Anyway during the summer, my mother would put my older brother, who was two years older then me, and I on a train and send us out to Indiana so we could work on our grandparents farm over the summer months.
It was so long ago and my memory has deteriorated so much over the last few years, but I will try as best I can to share what little I do remember.
I have seen old movies where they portray individuals sleeping in “Births” or bed compartments on a train. But my brother and I did not get that type of option. I would guess that was a result of us being raised by a single parent that worked at a low paying job. So paying for expensive frills was not an option.
So basically, we just sat in our seats and slept for a good part of the ride. Yes, we had window seats, and I love to look at nature, but you can only watch the trees and forests go by only so long before they get monotonous. If you add the rhythm of the clickety-clack sound the train wheels made as they were going over the track, combined with the boredom of two young boys stuck in a train seat for many many hours with no form of entertainment, you can understand why I slept most of the time.
I also do not have any recollection of a dining car. Knowing my mother, I presume she packed us some sandwiches in a brown paper sack. She was excellent at making submarine sandwiches using a foot long loaf of unsliced bread filled with all types of meats, cheeses and other goodies.
What I remember the most, was my grandmother waiting for us to get off the train at our destination. Then driving us to her home in South Bend, Indiana.
She was a fantastic cook and made EVERYTHING from scratch. Of course, this was before the days of Microwaves and all of the prepared store bought foods you have today. Plus, since they had their own 10 acre farm out in the rural area of Mishawaka, where they raised their own beef, chickens, vegetables, and fruit, there wasn’t much point in spending money buying pre-cooked meals.
My grandfather Warren Hostetter, worked for Studebaker but would take time off work at the plant when the Blueberries came in. He had 300 blueberry bushes and one of our jobs was to sit on a stool and pick blueberries from 5 am to 5 pm, Monday through Friday. Of course we would take a break for lunch, but that was the only time we stopped.
On Saturdays, my grandmother would drive us down the side streets of the River Park, area of South Bend where my brother and I would walk door to door, trying to sell our BIG ripe blueberries for 50 cents a quart.
Of course, on Sundays, our Grandmother Marion Hostetter took us to church.
Then once the blueberries were done for the season, we would hoe the weeds around the potatoes, watermelon, cantaloupe, beans, carrots, tomatoes, and other crops. In addition to that, we would help our grandmother paint their two story home and take care of other chores.
But it was not all work.
We also got to ride my grandfather’s Golden Palomino called Trigger after Roy Roger’s horse. They would also take us to the local county fair, auction barns, fish fries, or even go up to Michigan to some amusement parks or tourist attractions, like Deer Park, a type of “petting zoo” place where kids could see, feed and pet deer and other animals.

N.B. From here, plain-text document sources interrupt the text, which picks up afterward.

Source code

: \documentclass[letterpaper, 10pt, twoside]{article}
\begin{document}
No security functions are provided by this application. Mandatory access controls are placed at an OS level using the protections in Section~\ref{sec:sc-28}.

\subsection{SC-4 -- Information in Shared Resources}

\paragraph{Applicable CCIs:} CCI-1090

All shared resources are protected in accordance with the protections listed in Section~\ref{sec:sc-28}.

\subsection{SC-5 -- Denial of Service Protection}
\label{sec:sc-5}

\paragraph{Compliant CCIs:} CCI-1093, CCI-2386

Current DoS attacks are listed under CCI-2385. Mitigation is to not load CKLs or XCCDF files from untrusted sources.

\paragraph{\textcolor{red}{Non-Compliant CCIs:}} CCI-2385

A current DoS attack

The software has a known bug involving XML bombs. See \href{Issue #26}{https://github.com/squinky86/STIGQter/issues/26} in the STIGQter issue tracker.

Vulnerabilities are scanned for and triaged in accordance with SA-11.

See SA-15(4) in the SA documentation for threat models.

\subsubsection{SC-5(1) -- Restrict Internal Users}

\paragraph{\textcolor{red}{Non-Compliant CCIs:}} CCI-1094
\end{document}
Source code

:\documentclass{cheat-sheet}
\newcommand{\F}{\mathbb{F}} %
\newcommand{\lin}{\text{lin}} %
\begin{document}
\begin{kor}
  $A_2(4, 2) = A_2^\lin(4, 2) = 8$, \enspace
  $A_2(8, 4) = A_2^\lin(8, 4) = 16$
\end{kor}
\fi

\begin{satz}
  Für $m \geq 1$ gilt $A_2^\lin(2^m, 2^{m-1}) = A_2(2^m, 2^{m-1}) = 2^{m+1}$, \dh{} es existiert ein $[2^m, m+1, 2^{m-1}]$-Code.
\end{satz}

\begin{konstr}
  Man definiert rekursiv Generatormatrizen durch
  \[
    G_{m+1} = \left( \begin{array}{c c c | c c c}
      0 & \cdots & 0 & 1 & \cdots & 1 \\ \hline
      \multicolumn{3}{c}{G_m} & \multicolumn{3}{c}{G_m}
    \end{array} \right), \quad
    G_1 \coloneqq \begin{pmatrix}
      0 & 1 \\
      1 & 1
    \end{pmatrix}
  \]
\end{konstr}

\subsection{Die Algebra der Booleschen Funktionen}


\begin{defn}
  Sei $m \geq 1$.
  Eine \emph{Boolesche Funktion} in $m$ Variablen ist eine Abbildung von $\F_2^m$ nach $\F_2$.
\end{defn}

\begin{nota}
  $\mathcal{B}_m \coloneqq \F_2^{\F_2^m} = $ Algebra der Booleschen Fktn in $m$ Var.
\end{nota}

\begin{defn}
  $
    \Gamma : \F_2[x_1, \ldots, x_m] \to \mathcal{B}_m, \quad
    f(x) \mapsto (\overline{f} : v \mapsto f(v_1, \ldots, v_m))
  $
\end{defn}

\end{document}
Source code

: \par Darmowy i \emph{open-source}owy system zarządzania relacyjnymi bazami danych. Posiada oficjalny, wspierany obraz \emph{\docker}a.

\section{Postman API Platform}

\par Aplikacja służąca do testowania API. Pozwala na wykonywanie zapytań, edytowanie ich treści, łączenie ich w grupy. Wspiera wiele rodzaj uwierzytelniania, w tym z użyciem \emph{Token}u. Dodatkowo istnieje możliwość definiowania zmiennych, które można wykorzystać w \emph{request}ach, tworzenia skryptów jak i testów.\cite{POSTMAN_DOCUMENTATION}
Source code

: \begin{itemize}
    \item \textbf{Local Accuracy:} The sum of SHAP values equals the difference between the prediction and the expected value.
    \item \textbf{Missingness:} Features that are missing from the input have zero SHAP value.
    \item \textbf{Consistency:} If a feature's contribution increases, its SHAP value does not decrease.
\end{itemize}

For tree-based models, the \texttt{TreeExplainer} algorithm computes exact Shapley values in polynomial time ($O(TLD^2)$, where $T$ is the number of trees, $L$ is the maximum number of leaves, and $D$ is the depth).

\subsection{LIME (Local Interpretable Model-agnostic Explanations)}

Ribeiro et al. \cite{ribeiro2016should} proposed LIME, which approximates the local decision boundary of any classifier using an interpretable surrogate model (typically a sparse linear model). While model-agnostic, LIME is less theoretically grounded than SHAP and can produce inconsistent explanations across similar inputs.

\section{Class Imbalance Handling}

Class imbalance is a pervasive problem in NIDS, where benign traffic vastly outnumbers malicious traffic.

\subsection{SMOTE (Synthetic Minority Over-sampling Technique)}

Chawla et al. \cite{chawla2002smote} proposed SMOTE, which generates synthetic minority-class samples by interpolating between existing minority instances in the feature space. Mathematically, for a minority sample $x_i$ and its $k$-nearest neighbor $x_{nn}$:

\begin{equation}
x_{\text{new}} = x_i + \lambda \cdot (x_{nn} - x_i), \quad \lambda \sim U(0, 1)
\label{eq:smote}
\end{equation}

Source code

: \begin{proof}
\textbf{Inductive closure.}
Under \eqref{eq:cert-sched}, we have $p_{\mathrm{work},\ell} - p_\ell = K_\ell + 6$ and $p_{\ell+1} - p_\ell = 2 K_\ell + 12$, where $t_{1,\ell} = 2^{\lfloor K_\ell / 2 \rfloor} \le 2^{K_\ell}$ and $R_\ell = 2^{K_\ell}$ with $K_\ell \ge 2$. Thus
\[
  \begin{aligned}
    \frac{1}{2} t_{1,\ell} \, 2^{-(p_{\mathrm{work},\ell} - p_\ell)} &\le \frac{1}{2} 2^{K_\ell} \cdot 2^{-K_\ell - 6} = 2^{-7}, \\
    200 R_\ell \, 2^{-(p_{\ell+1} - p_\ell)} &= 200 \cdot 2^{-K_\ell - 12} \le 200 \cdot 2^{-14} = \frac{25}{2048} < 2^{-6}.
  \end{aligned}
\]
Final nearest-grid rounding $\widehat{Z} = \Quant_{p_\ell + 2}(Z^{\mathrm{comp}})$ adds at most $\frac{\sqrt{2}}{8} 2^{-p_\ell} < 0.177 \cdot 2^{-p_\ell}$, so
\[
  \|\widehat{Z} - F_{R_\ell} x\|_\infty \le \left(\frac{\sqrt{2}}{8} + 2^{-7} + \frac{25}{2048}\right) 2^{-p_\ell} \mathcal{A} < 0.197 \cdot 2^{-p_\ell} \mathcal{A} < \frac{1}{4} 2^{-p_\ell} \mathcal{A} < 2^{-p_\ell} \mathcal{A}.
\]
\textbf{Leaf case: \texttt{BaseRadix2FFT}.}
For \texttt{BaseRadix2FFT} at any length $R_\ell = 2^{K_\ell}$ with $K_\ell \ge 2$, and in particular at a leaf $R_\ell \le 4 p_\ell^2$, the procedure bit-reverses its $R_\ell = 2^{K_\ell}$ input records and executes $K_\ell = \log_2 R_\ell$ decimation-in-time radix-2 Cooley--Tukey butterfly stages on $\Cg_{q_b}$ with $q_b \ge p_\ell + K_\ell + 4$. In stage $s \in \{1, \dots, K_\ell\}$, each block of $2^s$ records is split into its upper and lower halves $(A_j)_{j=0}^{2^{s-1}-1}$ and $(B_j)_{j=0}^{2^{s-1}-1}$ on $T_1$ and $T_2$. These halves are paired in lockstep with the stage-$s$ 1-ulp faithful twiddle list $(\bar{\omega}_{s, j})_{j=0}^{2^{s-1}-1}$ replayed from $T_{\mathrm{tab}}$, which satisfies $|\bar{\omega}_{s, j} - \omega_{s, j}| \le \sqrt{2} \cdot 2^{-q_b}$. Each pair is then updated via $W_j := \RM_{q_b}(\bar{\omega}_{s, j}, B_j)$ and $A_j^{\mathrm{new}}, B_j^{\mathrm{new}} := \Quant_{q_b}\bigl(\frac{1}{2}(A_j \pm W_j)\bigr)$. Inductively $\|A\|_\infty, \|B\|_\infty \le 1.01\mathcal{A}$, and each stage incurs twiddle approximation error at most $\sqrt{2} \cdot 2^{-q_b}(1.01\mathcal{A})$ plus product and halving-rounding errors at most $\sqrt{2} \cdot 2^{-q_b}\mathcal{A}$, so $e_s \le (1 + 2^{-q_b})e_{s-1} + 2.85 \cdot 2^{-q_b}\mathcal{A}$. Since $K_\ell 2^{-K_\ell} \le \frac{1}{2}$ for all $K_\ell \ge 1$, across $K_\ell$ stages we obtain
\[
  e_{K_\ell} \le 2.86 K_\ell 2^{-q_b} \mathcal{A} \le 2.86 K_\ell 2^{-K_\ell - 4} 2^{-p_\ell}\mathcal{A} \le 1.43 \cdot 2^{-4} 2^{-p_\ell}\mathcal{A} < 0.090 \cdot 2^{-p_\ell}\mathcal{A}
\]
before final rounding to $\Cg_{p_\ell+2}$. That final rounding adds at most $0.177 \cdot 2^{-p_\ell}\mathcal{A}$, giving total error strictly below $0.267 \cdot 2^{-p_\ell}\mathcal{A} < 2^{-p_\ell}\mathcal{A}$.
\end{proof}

They also took us to the “House of David” up in Benton Harbor Michigan, a place where the men were forbidden to cut their hair or shave, due to religious beliefs.
That place had player piano’s where you could hear the piano automatically play a song by it’s self, for a Nickle. They also had “Nickleodeons” that we could put a Nickle in and watch a short movie and Skeeball machines as well as a petting zoo.
Image of a "Skeeball Machine"
Yes, we worked hard but we also had fun and got to spend time with our grandparents. So as I look back at my childhood and my life growing up without a father around and having a mother that worked long hours trying to support us, I am very great-full that we had such loving grandparents that taught us that life requires a balance of hard work, fun, great food and God.
At the end of the summer, we were again placed on a train for the 700 mile ride back to our home in Pennsylvania and to this day, while it may seem scary to others for young boys to ride a train alone, it was a different time and “most” people had more respect then we seem to have currently. So, all in all, I am thankful I had a chance to ride those trains and have some fond memories of my youth.
For the person I am today, is a result of all the the good and bad events that have taken place in my life. These train rides, were some of the positive events that helped create me.
In future writings, I will discuss my Great Grandfather that spent his life riding trains in Pennsylvania for a living, as well as my grandfather that worked for NYC RR in Indiana and my grandmother that never cut her hair in her life, due to religious beliefs.